Evrim kuramının hemen her ülkede aşırı dincilerin sataşmalarına uğraması, bu çok önemli kuramı yaratılış-doğal gelişim tartışmasına sıkıştırıyor. İnsanın biyolojik bir evrimin son halkalarından gelişmiş bir hayvan mı, yoksa dünyada birdenbire ortaya çıkan Tanrının sevgili kulu mu olduğu üstünde yürüyen tartışma önemsiz değil.

Fakat evrim kuramından, insanın temel sorunlarının nedenlerini anlamakta ve bunlara çözüm yollları bulmakta da yararlanabiliriz. Kuşkusuz bu yaklaşım ilkinden daha önemli, daha hayati. Ama çoğu bilim insanı ve aydın, kuramın böyle açılımlara olanak verdiğinden habersiz.

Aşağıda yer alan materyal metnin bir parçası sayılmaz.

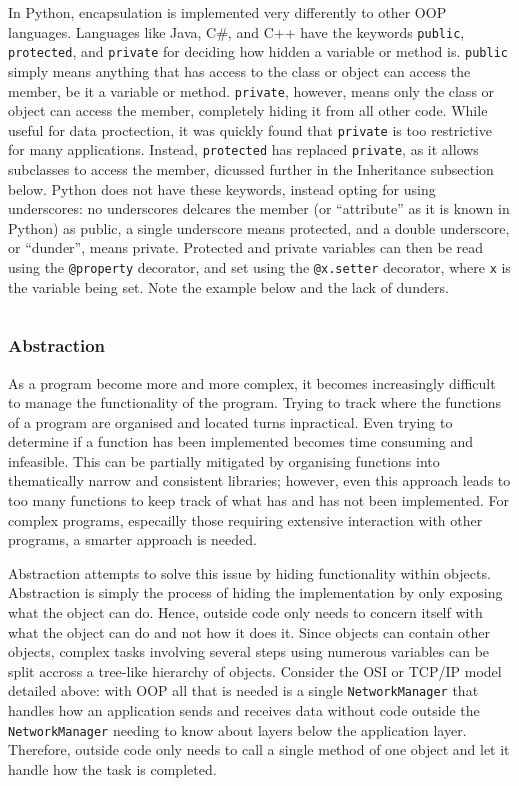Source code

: \documentclass[11pt]{article}
\begin{document}
In Python, encapsulation is implemented very differently to other OOP languages. Languages like Java, C\#, and C++ have the keywords \texttt{public}, \texttt{protected}, and \texttt{private} for deciding how hidden a variable or method is. \texttt{public} simply means anything that has access to the class or object can access the member, be it a variable or method. \texttt{private}, however, means only the class or object can access the member, completely hiding it from all other code. While useful for data proctection, it was quickly found that \texttt{private} is too restrictive for many applications. Instead, \texttt{protected} has replaced \texttt{private}, as it allows subclasses to access the member, dicussed further in the Inheritance subsection below. Python does not have these keywords, instead opting for using underscores: no underscores delcares the member (or ``attribute'' as it is known in Python) as public, a single underscore means protected, and a double underscore, or ``dunder'', means private. Protected and private variables can then be read using the \texttt{@property} decorator, and set using the \texttt{@x.setter} decorator, where \texttt{x} is the variable being set. Note the example below and the lack of dunders.

\inputminted[linenos=true]{python}{python_examples/encapsulation.py}

\subsubsection{Abstraction}

As a program become more and more complex, it becomes increasingly difficult to manage the functionality of the program. Trying to track where the functions of a program are organised and located turns inpractical. Even trying to determine if a function has been implemented becomes time consuming and infeasible. This can be partially mitigated by organising functions into thematically narrow and consistent libraries; however, even this approach leads to too many functions to keep track of what has and has not been implemented. For complex programs, especailly those requiring extensive interaction with other programs, a smarter approach is needed.

Abstraction attempts to solve this issue by hiding functionality within objects. Abstraction is simply the process of hiding the implementation by only exposing what the object can do. Hence, outside code only needs to concern itself with what the object can do and not how it does it. Since objects can contain other objects, complex tasks involving several steps using numerous variables can be split accross a tree-like hierarchy of objects. Consider the OSI or TCP/IP model detailed above: with OOP all that is needed is a single \texttt{NetworkManager} that handles how an application sends and receives data without code outside the \texttt{NetworkManager} needing to know about layers below the application layer. Therefore, outside code only needs to call a single method of one object and let it handle how the task is completed.
\end{document}
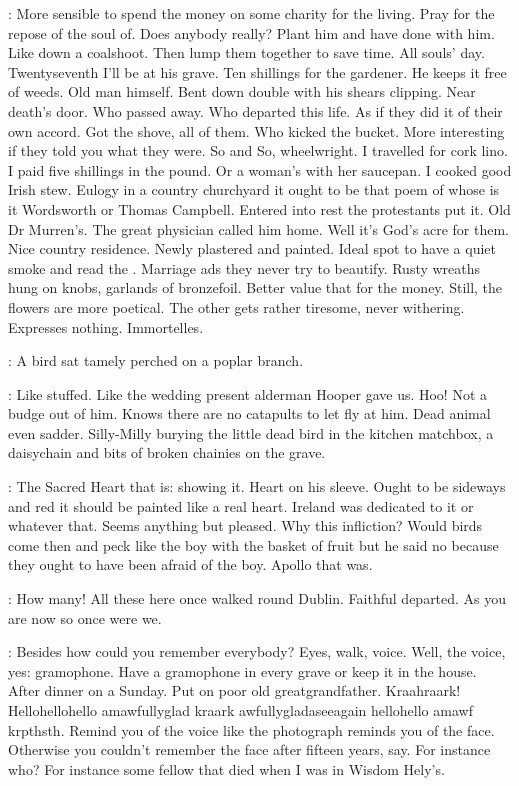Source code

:\BloomInt:
More sensible to spend the money on some charity for the living.
Pray for the repose of the soul of.
Does anybody really?
Plant him and have done with him.
Like down a coalshoot.
Then lump them together to save time.
All souls' day.
Twentyseventh I'll be at his grave.
Ten shillings for the gardener.
He keeps it free of weeds.
Old man himself.
Bent down double with his shears clipping.
Near death's door.
Who passed away.
Who departed this life.
As if they did it of their own accord.
Got the shove, all of them.
Who kicked the bucket.
More interesting if they told you what they were.
So and So, wheelwright.
I travelled for cork lino.
I paid five shillings in the pound.
Or a woman's with her saucepan.
I cooked good Irish stew.
Eulogy in a country churchyard it ought to be
that poem of whose is it Wordsworth or Thomas Campbell.
Entered into rest the protestants put it.
Old Dr Murren's.
The great physician called him home.
Well it's God's acre for them.
Nice country residence.
Newly plastered and painted.
Ideal spot to have a quiet smoke and read the .
Marriage ads they never try to beautify.
Rusty wreaths hung on knobs, garlands of bronzefoil.
Better value that for the money.
Still, the flowers are more poetical.
The other gets rather tiresome, never withering.
Expresses nothing.
Immortelles.

:
A bird sat tamely perched on a poplar branch.

\BloomInt:
Like stuffed.
Like the wedding present alderman Hooper gave us.
Hoo!
Not a budge out of him.
Knows there are no catapults to let fly at him.
Dead animal even sadder.
Silly-Milly burying the little dead bird in the kitchen matchbox,
a daisychain and bits of broken chainies on the grave.

\BloomInt:
The Sacred Heart that is:
showing it.
Heart on his sleeve.
Ought to be sideways and red
it should be painted like a real heart.
Ireland was dedicated to it or whatever that.
Seems anything but pleased.
Why this infliction?
Would birds come then and peck
like the boy with the basket of fruit
but he said no
because they ought to have been afraid of the boy.
Apollo that was.

\BloomInt:
How many!
All these here once walked round Dublin.
Faithful departed.
As you are now so once were we.

\BloomInt:
Besides how could you remember everybody?
Eyes, walk, voice.
Well, the voice, yes:
gramophone.
Have a gramophone in every grave or keep it in the house.
After dinner on a Sunday.
Put on poor old greatgrandfather.
Kraahraark!
Hellohellohello amawfullyglad kraark awfullygladaseeagain hellohello amawf krpthsth.
Remind you of the voice
like the photograph reminds you of the face.
Otherwise you couldn't remember the face after fifteen years, say.
For instance who?
For instance some fellow that died
when I was in Wisdom Hely's.

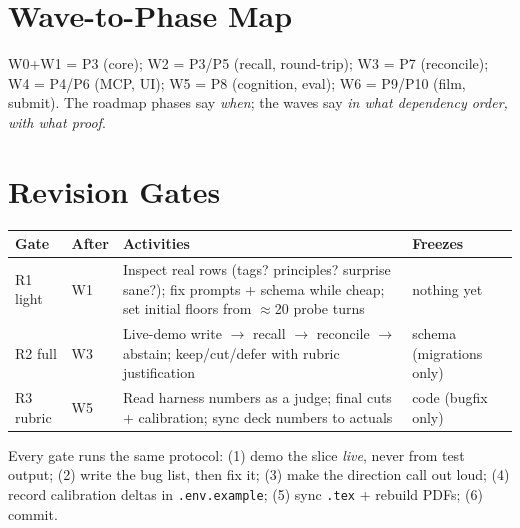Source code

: \section{Wave-to-Phase Map}
W0+W1 = P3 (core); W2 = P3/P5 (recall, round-trip); W3 = P7 (reconcile); W4 = P4/P6 (MCP, UI);
W5 = P8 (cognition, eval); W6 = P9/P10 (film, submit). The roadmap phases say \emph{when}; the
waves say \emph{in what dependency order, with what proof}.

\section{Revision Gates}
\begin{longtable}{@{}p{}p{}p{}p{}@{}}
\toprule
Gate & After & Activities & Freezes \\
\midrule
R1 light & W1 & Inspect real rows (tags? principles? surprise sane?); fix prompts + schema while cheap; set initial floors from $\approx$20 probe turns & nothing yet \\
R2 full & W3 & Live-demo write $\rightarrow$ recall $\rightarrow$ reconcile $\rightarrow$ abstain; keep/cut/defer with rubric justification & schema (migrations only) \\
R3 rubric & W5 & Read harness numbers as a judge; final cuts + calibration; sync deck numbers to actuals & code (bugfix only) \\
\bottomrule
\end{longtable}
Every gate runs the same protocol: (1) demo the slice \emph{live}, never from test output;
(2) write the bug list, then fix it; (3) make the direction call out loud; (4) record
calibration deltas in \texttt{.env.example}; (5) sync \texttt{.tex} + rebuild PDFs; (6) commit.

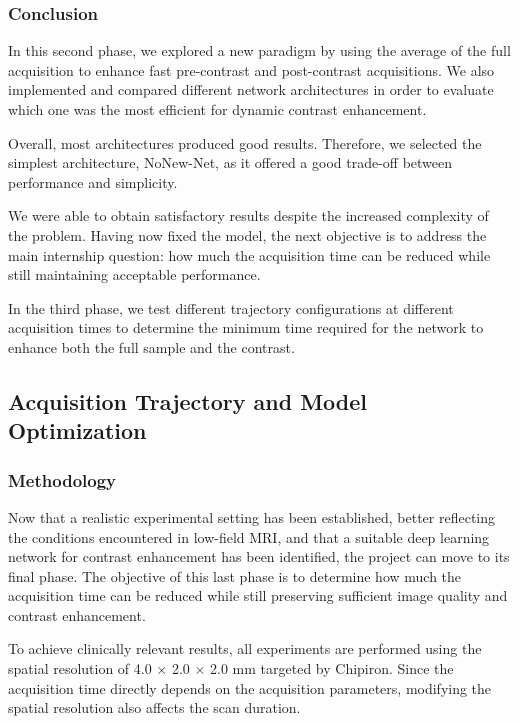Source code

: \documentclass[12pt]{article}
\begin{document}
\subsubsection{Conclusion} 
In this second phase, we explored a new paradigm by using the average of the full acquisition to enhance fast pre-contrast and post-contrast acquisitions.
We also implemented and compared different network architectures in order to evaluate which one was the most efficient for dynamic contrast enhancement.
\vspace{0.5cm}

Overall, most architectures produced good results.
Therefore, we selected the simplest architecture, NoNew-Net, as it offered a good trade-off between performance and simplicity.
\vspace{0.5cm}

We were able to obtain satisfactory results despite the increased complexity of the problem.
Having now fixed the model, the next objective is to address the main internship question: how much the acquisition time can be reduced while still maintaining acceptable performance.
\vspace{0.5cm}

In the third phase, we test different trajectory configurations at different acquisition times to determine
the minimum time required for the network to enhance both the full sample and the contrast.

\subsection{Acquisition Trajectory and Model Optimization} 
\subsubsection{Methodology} 

Now that a realistic experimental setting has been established, better reflecting the conditions encountered in low-field MRI, and that a suitable deep learning network for contrast enhancement has been identified, the project can move to its final phase.
The objective of this last phase is to determine how much the acquisition time can be reduced while still preserving sufficient image quality and contrast enhancement.

To achieve clinically relevant results, all experiments are performed using the spatial resolution of 4.0 × 2.0 × 2.0 mm targeted by Chipiron.
Since the acquisition time directly depends on the acquisition parameters, modifying the spatial resolution also affects the scan duration.
\end{document}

Evrimsel psikoloji bizlere insanı daha iyi anlamakta ciddi bir şans sunuyor. Sözünü ettiğim bilim dalının temel önermesi şu: Modern insanın atası olan primat, 3 küsur milyon yıl önce, şimdiki modern insansa yaklaşık 150 bin yıl önce ortaya çıktı. İnsan bu çok uzun sürecin yüzbinlerce yılında avcı-toplayıcı sürü-kabile yaşantısı içindeydi. Beyni, zekası, yetenekleri, son 10 bin yıla dek, avcı-toplayıcı toplumun çok çetin yaşam koşullarının gerekleri doğrultusunda yaşamda kalabilmek ve üreyebilmek üzere evrimleşti.

Sadece bu değil. Bizim kültür dediğimiz ve sadece sosyal bir olgu (ekonomik temelli kabul etsek de sosyal bir olgu) saydığımız davranış ve anlayış kalıplarımız, aslında doğal seçilimin sonucu olarak gelişen psikolojik reflekslerdi. Çok basit bir örnek verelim. İnsanın dışkıdan iğrenmesi. Pislik duygusu. İnsanda söz konusu kültür ögeleri durup dururken ortaya çıkmadı. Veya pislikle karşılaştıktan sonra hastalanıp ölenleri gördükçe insanların bilinçlerinde bir kıvılcım çakması ve bu sakınımın eğitimle sonraki kuşaklara aktarılmasıyla oluşmadı. Elbette bir kez ortaya çıktıktan sonra bu yaklaşım "sosyal kültürün", eğitimin içine de girdi. Ama temelde genetik kodlarımıza işlemiş psikolojik bir düzeneğin üstünden doğdu o kültür. Şöyle ki, dışkıyla pislikle içlerinden öyle geldiği için haşir neşir davranan bireyler daha çok hastalandılar, öldüler. Rastgele süreçler sonucu genetik bakımdan dışkıdan, sair pisliklerden uzak kalmayı yeğleyen bireyler ise daha çok yaşadılar, daha çok ürediler. Bunun sonucunda dışkıdan iğrenen bireyler insanda çoğunluğa geçti ve o da kendi kültürünü oluşturdu.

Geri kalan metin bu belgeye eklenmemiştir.